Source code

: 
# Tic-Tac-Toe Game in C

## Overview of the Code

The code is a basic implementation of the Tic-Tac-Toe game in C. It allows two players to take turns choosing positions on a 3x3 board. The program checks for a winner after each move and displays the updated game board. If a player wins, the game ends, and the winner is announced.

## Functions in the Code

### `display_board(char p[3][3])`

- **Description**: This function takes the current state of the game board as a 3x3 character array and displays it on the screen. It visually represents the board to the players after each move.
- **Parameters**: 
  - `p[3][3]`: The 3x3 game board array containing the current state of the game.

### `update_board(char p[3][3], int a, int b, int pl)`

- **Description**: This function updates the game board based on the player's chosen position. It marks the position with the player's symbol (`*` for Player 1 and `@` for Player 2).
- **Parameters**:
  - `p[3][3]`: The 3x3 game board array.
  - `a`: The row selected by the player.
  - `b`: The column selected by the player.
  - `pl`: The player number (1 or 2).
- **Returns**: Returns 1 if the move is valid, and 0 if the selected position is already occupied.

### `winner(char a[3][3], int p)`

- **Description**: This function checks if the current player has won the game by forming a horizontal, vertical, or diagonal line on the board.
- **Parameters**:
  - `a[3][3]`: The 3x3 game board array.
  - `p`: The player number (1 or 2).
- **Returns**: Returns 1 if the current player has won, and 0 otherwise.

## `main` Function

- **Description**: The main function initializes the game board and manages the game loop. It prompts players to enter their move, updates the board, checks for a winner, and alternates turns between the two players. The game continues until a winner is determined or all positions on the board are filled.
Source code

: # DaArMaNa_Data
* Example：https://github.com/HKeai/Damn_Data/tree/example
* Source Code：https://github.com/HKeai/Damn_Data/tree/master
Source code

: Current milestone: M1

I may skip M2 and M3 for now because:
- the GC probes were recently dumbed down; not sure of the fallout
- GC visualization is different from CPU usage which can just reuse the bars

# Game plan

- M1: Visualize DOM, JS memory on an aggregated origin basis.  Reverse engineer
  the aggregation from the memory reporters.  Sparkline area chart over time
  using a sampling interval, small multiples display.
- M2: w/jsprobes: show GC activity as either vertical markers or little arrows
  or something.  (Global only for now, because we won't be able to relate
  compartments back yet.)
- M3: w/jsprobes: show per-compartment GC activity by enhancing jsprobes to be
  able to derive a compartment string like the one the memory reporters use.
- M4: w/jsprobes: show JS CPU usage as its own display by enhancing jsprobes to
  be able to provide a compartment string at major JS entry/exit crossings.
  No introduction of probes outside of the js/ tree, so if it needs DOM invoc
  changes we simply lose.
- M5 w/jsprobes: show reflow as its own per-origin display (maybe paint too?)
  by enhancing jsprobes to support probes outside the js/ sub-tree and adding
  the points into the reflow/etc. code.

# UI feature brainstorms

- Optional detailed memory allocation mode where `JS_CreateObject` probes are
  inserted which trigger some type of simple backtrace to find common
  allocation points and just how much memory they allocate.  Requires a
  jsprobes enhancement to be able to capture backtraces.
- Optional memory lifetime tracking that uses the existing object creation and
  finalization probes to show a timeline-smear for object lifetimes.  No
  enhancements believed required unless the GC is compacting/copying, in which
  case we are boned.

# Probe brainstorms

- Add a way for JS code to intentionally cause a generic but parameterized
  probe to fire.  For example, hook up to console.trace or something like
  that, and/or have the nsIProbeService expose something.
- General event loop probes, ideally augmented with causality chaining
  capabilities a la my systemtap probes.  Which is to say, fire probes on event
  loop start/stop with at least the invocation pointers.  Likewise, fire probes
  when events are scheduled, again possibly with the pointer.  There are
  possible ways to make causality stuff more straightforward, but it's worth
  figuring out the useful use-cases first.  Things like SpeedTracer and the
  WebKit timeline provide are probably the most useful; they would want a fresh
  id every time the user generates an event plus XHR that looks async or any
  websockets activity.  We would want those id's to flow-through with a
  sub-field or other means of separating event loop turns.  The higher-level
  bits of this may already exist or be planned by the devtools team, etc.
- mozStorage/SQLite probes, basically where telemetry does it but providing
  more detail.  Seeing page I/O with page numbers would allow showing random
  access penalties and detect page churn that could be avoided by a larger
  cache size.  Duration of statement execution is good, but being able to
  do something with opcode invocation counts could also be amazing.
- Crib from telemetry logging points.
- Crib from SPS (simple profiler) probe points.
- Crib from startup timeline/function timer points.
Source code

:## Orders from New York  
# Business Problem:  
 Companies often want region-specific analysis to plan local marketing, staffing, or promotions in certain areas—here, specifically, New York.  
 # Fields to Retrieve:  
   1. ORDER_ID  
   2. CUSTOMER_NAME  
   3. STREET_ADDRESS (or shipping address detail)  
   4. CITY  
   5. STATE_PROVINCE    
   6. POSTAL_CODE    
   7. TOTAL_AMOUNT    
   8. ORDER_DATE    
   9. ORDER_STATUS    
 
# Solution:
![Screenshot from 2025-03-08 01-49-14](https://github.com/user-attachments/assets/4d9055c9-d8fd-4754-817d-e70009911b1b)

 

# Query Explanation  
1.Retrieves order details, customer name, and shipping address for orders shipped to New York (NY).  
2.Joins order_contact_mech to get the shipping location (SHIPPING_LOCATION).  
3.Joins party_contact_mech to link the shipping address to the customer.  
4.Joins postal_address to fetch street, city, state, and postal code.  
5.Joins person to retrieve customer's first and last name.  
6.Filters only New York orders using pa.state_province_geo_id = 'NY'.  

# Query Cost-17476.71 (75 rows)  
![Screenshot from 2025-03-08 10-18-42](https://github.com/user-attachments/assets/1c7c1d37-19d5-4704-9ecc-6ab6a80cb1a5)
┄┄┄┄┄┄┄┄┄┄┄┄┄┄┄┄┄┄┄┄
Your objective:
Reproduce the records above exactly, starting with the line that contains "do something with" and ending with the last line.

Solution to this problem:
  do something with opcode invocation counts could also be amazing.
- Crib from telemetry logging points.
- Crib from SPS (simple profiler) probe points.
- Crib from startup timeline/function timer points.
Source code

:## Orders from New York  
# Business Problem:  
 Companies often want region-specific analysis to plan local marketing, staffing, or promotions in certain areas—here, specifically, New York.  
 # Fields to Retrieve:  
   1. ORDER_ID  
   2. CUSTOMER_NAME  
   3. STREET_ADDRESS (or shipping address detail)  
   4. CITY  
   5. STATE_PROVINCE    
   6. POSTAL_CODE    
   7. TOTAL_AMOUNT    
   8. ORDER_DATE    
   9. ORDER_STATUS    
 
# Solution:
![Screenshot from 2025-03-08 01-49-14](https://github.com/user-attachments/assets/4d9055c9-d8fd-4754-817d-e70009911b1b)

 

# Query Explanation  
1.Retrieves order details, customer name, and shipping address for orders shipped to New York (NY).  
2.Joins order_contact_mech to get the shipping location (SHIPPING_LOCATION).  
3.Joins party_contact_mech to link the shipping address to the customer.  
4.Joins postal_address to fetch street, city, state, and postal code.  
5.Joins person to retrieve customer's first and last name.  
6.Filters only New York orders using pa.state_province_geo_id = 'NY'.  

# Query Cost-17476.71 (75 rows)  
![Screenshot from 2025-03-08 10-18-42](https://github.com/user-attachments/assets/1c7c1d37-19d5-4704-9ecc-6ab6a80cb1a5)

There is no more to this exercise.